By the few available objective measures, Trump was not himself on Friday. He went almost an entire day without tweeting, one of the few such days in his presidency. As he exited the White House and boarded Marine One for the hospital trip, he gave only a meager thumbs-up to the press. He climbed the stairs into the helicopter unassisted but used both handrails. The White House has indicated that he “will be working from the presidential offices at Walter Reed” out of “an abundance of caution.” Doctors confirmed that he was an admitted patient.

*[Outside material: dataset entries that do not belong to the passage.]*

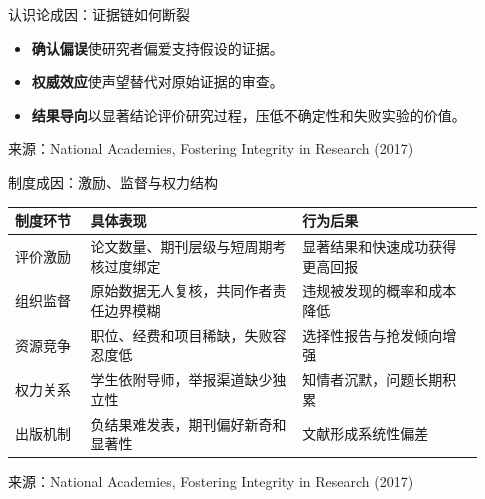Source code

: \documentclass[aspectratio=169,10pt]{ctexbeamer}
\newcommand{\key}[1]{\textcolor{DeepBlue}{\textbf{#1}}}
\newcommand{\source}[1]{%
  \par\vfill\begingroup\color{Muted}\fontsize{5.8}{7}\selectfont 来源：#1\endgroup
}
\begin{document}
\begin{frame}{认识论成因：证据链如何断裂}
  \begin{center}
  \end{center}

  \vspace{0.35cm}
  \begin{itemize}
    \item \key{确认偏误}使研究者偏爱支持假设的证据。
    \item \key{权威效应}使声望替代对原始证据的审查。
    \item \key{结果导向}以显著结论评价研究过程，压低不确定性和失败实验的价值。
  \end{itemize}
  \source{National Academies, Fostering Integrity in Research (2017)}
\end{frame}

\begin{frame}{制度成因：激励、监督与权力结构}
  \small
  \begin{tabular}{@{}p{0.15\linewidth}p{0.42\linewidth}p{0.36\linewidth}@{}}
    \toprule
    \textbf{制度环节} & \textbf{具体表现} & \textbf{行为后果} \\
    \midrule
    评价激励 & 论文数量、期刊层级与短周期考核过度绑定 & 显著结果和快速成功获得更高回报 \\
    \addlinespace
    组织监督 & 原始数据无人复核，共同作者责任边界模糊 & 违规被发现的概率和成本降低 \\
    \addlinespace
    资源竞争 & 职位、经费和项目稀缺，失败容忍度低 & 选择性报告与抢发倾向增强 \\
    \addlinespace
    权力关系 & 学生依附导师，举报渠道缺少独立性 & 知情者沉默，问题长期积累 \\
    \addlinespace
    出版机制 & 负结果难发表，期刊偏好新奇和显著性 & 文献形成系统性偏差 \\
    \bottomrule
  \end{tabular}
  \source{National Academies, Fostering Integrity in Research (2017)}
\end{frame}
\end{document}
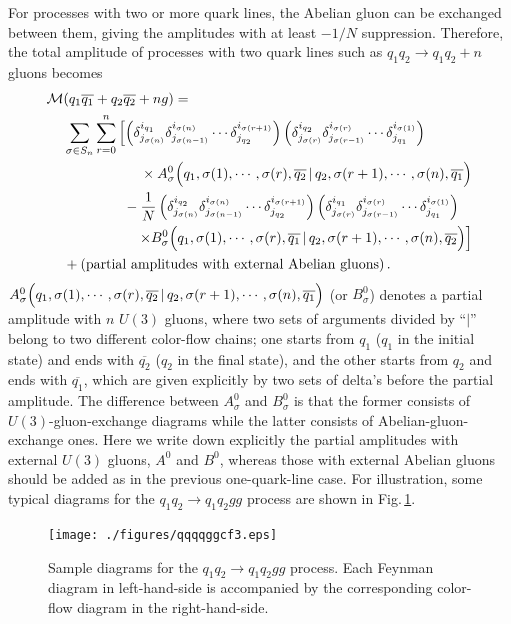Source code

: \documentclass[a4paper,11pt]{article}
\begin{document}
For processes with two or more quark lines, the Abelian gluon can be
exchanged between them, giving the amplitudes with at
least $-1/N$
suppression.  Therefore, the total amplitude of processes with two quark lines such as  $q_1q_2\rightarrow q_1q_2+n$ gluons becomes
\begin{align}
{\cal M}&(q_1\overline{q_1}+q_2\overline{q_2}+ng)=\nonumber\\
&\sum_{\sigma\in S_n}\sum_{r=0}^n\left[\left(\delta^{i_{q_1}}_{j_{\sigma(n)}}
\delta^{i_{\sigma(n)}}_{j_{\sigma(n-1)}}\cdots\delta^{i_{\sigma(r+1)}}_{j_{q_2}}\right)
\left(\delta^{i_{q_2}}_{j_{\sigma(r)}}
\delta^{i_{\sigma(r)}}_{j_{\sigma(r-1)}}\cdots\delta^{i_{\sigma(1)}}_{j_{q_1}}\right)\right.\nonumber\\
&\hspace{5.5em}\times A^0_{\sigma}\Bigl(q_1,\sigma(1),\cdots,\sigma(r),\overline{q_2}\,|\,q_2,\sigma(r+1),\cdots,\sigma(n),\overline{q_1}
\Bigr)\nonumber\\
\vspace{2em}
&\hspace{4.3em}-\frac{1}{N}\left(\delta^{i_{q_2}}_{j_{\sigma(n)}}
\delta^{i_{\sigma(n)}}_{j_{\sigma(n-1)}}\cdots\delta^{i_{\sigma(r+1)}}_{j_{q_2}}\right)
\left(\delta^{i_{q_1}}_{j_{\sigma(r)}}
\delta^{i_{\sigma(r)}}_{j_{\sigma(r-1)}}\cdots\delta^{i_{\sigma(1)}}_{j_{q_1}}\right)
\nonumber\\
&\hspace{5.5em}\Bigl.\times B^0_{\sigma}\Bigl(q_1,\sigma(1),\cdots,\sigma(r),\overline{q_1}\,|\,q_2,\sigma(r+1),\cdots,\sigma(n),\overline{q_2}
\Bigr)\Bigr]\nonumber\\
&+\left({\rm partial\,\, amplitudes\,\, with \,\,external\,\,
 Abelian\,\, gluons}\right).
\label{eq:2qqng}
\end{align}
$A^0_{\sigma}\Bigl(q_1,\sigma(1),\cdots,\sigma(r),\overline{q_2}\,|\,q_2,\sigma(r+1),\cdots,\sigma(n),\overline{q_1}\Bigr)$
(or $B^0_{\sigma}$) denotes a partial
amplitude with $n$ $U(3)$ gluons, where two sets of arguments divided by ``$|$'' belong to
two different color-flow chains; one starts from $q_1$ ($q_1$ in the initial
state) and ends with $\overline{q_2}$ ($q_2$ in the final state), and the
other starts from $q_2$ and ends with $\overline{q_1}$, which are given
explicitly by two
sets of delta's before the partial amplitude. The difference between
$A^0_{\sigma}$ and $B^0_{\sigma}$ is that the former consists of $U(3)$-gluon-exchange diagrams
while the latter consists of Abelian-gluon-exchange ones.
Here we write down explicitly the partial amplitudes with external
$U(3)$ gluons,
$A^0$ and $B^0$, whereas those with external Abelian gluons should be
added as in the previous one-quark-line case. For illustration, some typical
diagrams for the $q_1q_2\rightarrow q_1q_2gg$ process
are shown in Fig.\,\ref{fig:2qqdiagrams}.
\begin{figure}
\begin{center}
\texttt{[image: ./figures/qqqqggcf3.eps]}
\caption{Sample diagrams for the $q_1q_2\rightarrow q_1q_2gg$ process. Each
 Feynman diagram in left-hand-side is accompanied by the corresponding
 color-flow diagram in the right-hand-side.}
\label{fig:2qqdiagrams}
\end{center}
\end{figure}
\end{document}
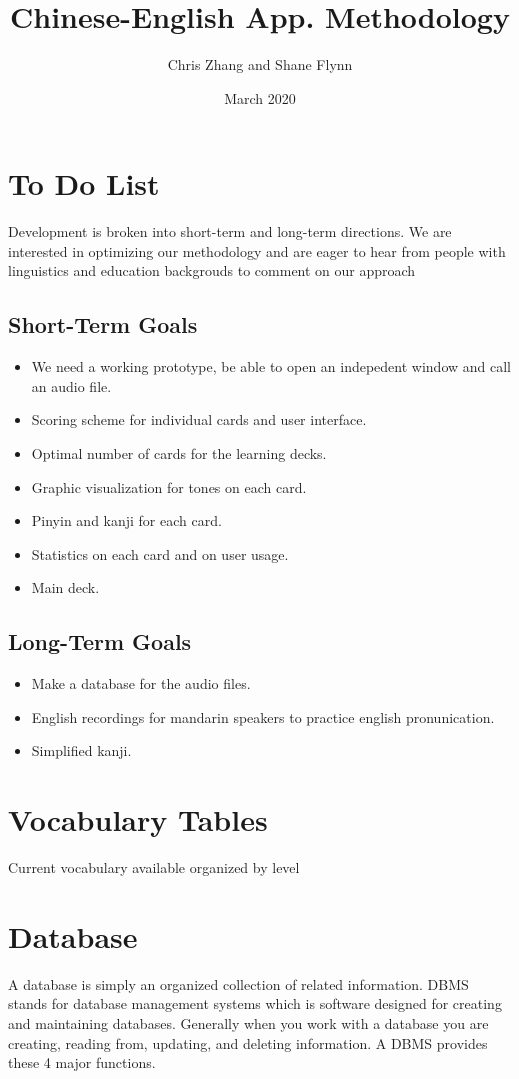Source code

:\documentclass{article}
\title{Chinese-English App. Methodology}
\author{Chris Zhang and Shane Flynn}
\date{March 2020}
\begin{document}
\section*{To Do List}
Development is broken into short-term and long-term directions.
We are interested in optimizing our methodology and are eager to hear from
people with linguistics and education backgrouds to comment on our approach

\subsection*{Short-Term Goals}
\begin{itemize}
  \item  We need a working prototype, be able to open an indepedent window and
  call an audio file.
  \item Scoring scheme for individual cards and user interface.
  \item Optimal number of cards for the learning decks.
  \item Graphic visualization for tones on each card.
  \item Pinyin and kanji for each card.
  \item Statistics on each card and on user usage.
  \item Main deck.
\end{itemize}

\subsection*{Long-Term Goals}
\begin{itemize}
  \item Make a database for the audio files.
  \item English recordings for mandarin speakers to practice english
  pronunication.
  \item Simplified kanji.
\end{itemize}

\section*{Vocabulary Tables}
Current vocabulary available organized by level

\section*{Database}
A database is simply an organized collection of related information.
DBMS stands for database management systems which is software designed for
creating and maintaining databases.
Generally when you work with a database you are creating, reading from, updating,
and deleting information.
A DBMS provides these 4 major functions.
\end{document}
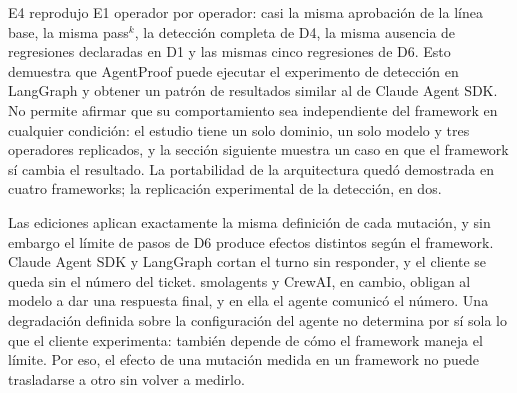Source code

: \par
{} E4 reprodujo E1 operador por operador: casi la misma aprobación de la línea base, la misma pass$^k$, la detección completa de D4, la misma ausencia de regresiones declaradas en D1 y las mismas cinco regresiones de D6. Esto demuestra que AgentProof puede ejecutar el experimento de detección en LangGraph y obtener un patrón de resultados similar al de Claude Agent SDK. No permite afirmar que su comportamiento sea independiente del framework en cualquier condición: el estudio tiene un solo dominio, un solo modelo y tres operadores replicados, y la sección siguiente muestra un caso en que el framework sí cambia el resultado. La portabilidad de la arquitectura quedó demostrada en cuatro frameworks; la replicación experimental de la detección, en dos.
\par
{} Las ediciones aplican exactamente la misma definición de cada mutación, y sin embargo el límite de pasos de D6 produce efectos distintos según el framework. Claude Agent SDK y LangGraph cortan el turno sin responder, y el cliente se queda sin el número del ticket. smolagents y CrewAI, en cambio, obligan al modelo a dar una respuesta final, y en ella el agente comunicó el número.
Una degradación definida sobre la configuración del agente no determina por sí sola lo que el cliente experimenta: también depende de cómo el framework maneja el límite. Por eso, el efecto de una mutación medida en un framework no puede trasladarse a otro sin volver a medirlo.
\par

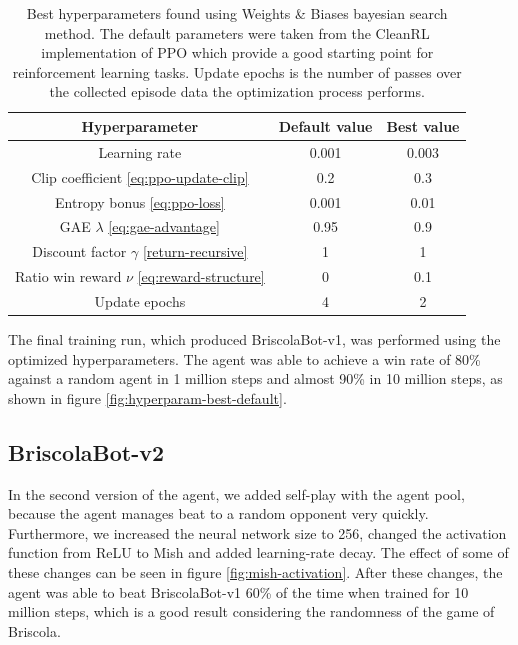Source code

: \begin{table}[H]
    \centering
    \begin{tabular}{ccc}
        \hline
        Hyperparameter & Default value & Best value \\
        \hline
        Learning rate & 0.001 & 0.003 \\
        Clip coefficient \eqref{eq:ppo-update-clip} & 0.2 & 0.3\\
        Entropy bonus \eqref{eq:ppo-loss} & 0.001 & 0.01 \\
        GAE $\lambda$ \eqref{eq:gae-advantage} & 0.95 & 0.9 \\
        Discount factor $\gamma$ \eqref{return-recursive} & 1 & 1 \\
        Ratio win reward $\nu$ \eqref{eq:reward-structure} & 0 & 0.1 \\
        Update epochs & 4 & 2 \\
    \end{tabular}
    \caption{Best hyperparameters found using Weights \& Biases bayesian search method. The default parameters were taken from the CleanRL implementation of PPO \cite{huang2022cleanrl} which provide a good starting point for reinforcement learning tasks. Update epochs is the number of passes over the collected episode data the optimization process performs.}
    \label{tab:hyperparam-best}
\end{table}

The final training run, which produced BriscolaBot-v1, was performed using the optimized hyperparameters. The agent was able to achieve a win rate of 80\% against a random agent in 1 million steps and almost 90\% in 10 million steps, as shown in figure \ref{fig:hyperparam-best-default}.

\subsection{BriscolaBot-v2}
In the second version of the agent, we added self-play with the agent pool, because the agent manages beat to a random opponent very quickly. Furthermore, we increased the neural network size to 256, changed the activation function from ReLU to Mish \cite{misra2019mish} and added learning-rate decay. The effect of some of these changes can be seen in figure \ref{fig:mish-activation}. After these changes, the agent was able to beat BriscolaBot-v1 60\% of the time when trained for 10 million steps, which is a good result considering the randomness of the game of Briscola.

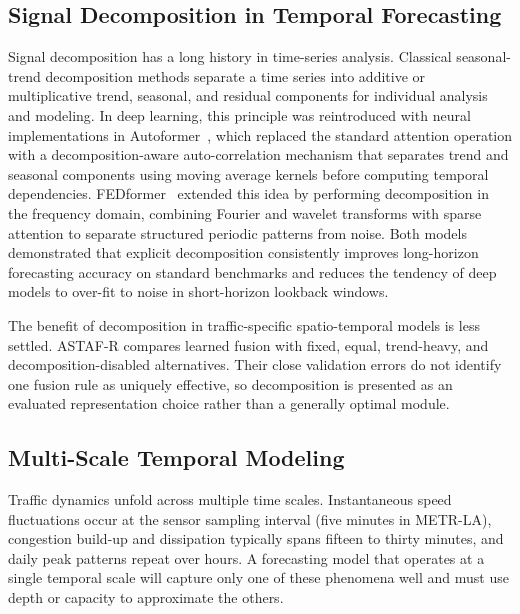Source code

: \documentclass[fleqn,10pt]{wlscirep}
\newenvironment{changedcontent}{\color{changeblue}}{}
\begin{document}
\subsection{Signal Decomposition in Temporal Forecasting}

Signal decomposition has a long history in time-series analysis.
Classical seasonal-trend decomposition methods separate a time series
into additive or multiplicative trend, seasonal, and residual
components for individual analysis and modeling. In deep learning,
this principle was reintroduced with neural implementations in
Autoformer~\cite{wu2021autoformer}, which replaced the standard
attention operation with a decomposition-aware auto-correlation
mechanism that separates trend and seasonal components using moving
average kernels before computing temporal dependencies.
FEDformer~\cite{zhou2022fedformer} extended this idea by performing
decomposition in the frequency domain, combining Fourier and wavelet
transforms with sparse attention to separate structured periodic
patterns from noise. Both models demonstrated that explicit
decomposition consistently improves long-horizon forecasting accuracy
on standard benchmarks and reduces the tendency of deep models to
over-fit to noise in short-horizon lookback windows.

\begin{changedcontent}
The benefit of decomposition in traffic-specific spatio-temporal models is
less settled. ASTAF-R compares learned fusion with fixed, equal, trend-heavy,
and decomposition-disabled alternatives. Their close validation errors do not
identify one fusion rule as uniquely effective, so decomposition is presented
as an evaluated representation choice rather than a generally optimal module.
\end{changedcontent}

\subsection{Multi-Scale Temporal Modeling}

Traffic dynamics unfold across multiple time scales. Instantaneous
speed fluctuations occur at the sensor sampling interval (five minutes
in METR-LA), congestion build-up and dissipation typically spans
fifteen to thirty minutes, and daily peak patterns repeat over hours.
A forecasting model that operates at a single temporal scale will
capture only one of these phenomena well and must use depth or
capacity to approximate the others.
\end{document}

The disease is known to take sudden turns for the worse within a matter of hours. So being monitored in a hospital is not an unreasonable move, especially for a person in a high-risk demographic, like Trump. It would be unsurprising to learn later today that Trump requires oxygen, or to learn tomorrow that he has moved to the intensive-care-unit bed in his presidential suite. But it would be equally unsurprising to know, as we have seen from staged pictures of Trump, working from the hospital and will be home on Monday and back on the campaign trail soon. By Sunday, Dr. Conley had reported that the president had received yet another experimental drug, the antiviral remdesivir. The news that Trump has received these two drugs does not give any meaningful clue as to how sick he is. When a person gets experimental therapies, it suggests that their condition is at least more than a mild cold. But Trump is inclined to try out novel medicinal approaches. He said that he was taking hydroxychloroquine and azithromycin in May, despite a lack of evidence that these would have any bearing on whether he would contract the coronavirus. That same mentality could lead him to request antibodies and antivirals like remdesivir at the first sign of illness. Both have shown mixed results in trials so far, but both seem unlikely to make a person worse off.

What would be meaningfully objective news is if Trump starts requiring oxygen regularly, or if imaging studies suggest developing pneumonia. There must be transparency and honesty when reporting such basic facts in a moment like this. The false reassurance that has defined Trump’s response to the pandemic stands to destabilize the world in an entirely new way if people are unclear on the president’s functional status. If his doctor cannot share an honest account of the president’s need for supplemental oxygen, he loses the credibility to offer reassurance in a more dire scenario. People may rightly assume the situation is worse than they are being told.

All of the latest developments regarding Trump’s COVID-19 diagnosis begs a nagging question we are forced to ask: “Is the president facing a terminal illness aggravated by COVID-19 that gives him weeks or months to live?” Based on how this White House has been acting lately, the answer to that question will be revealed one way or another in the foreseeable future.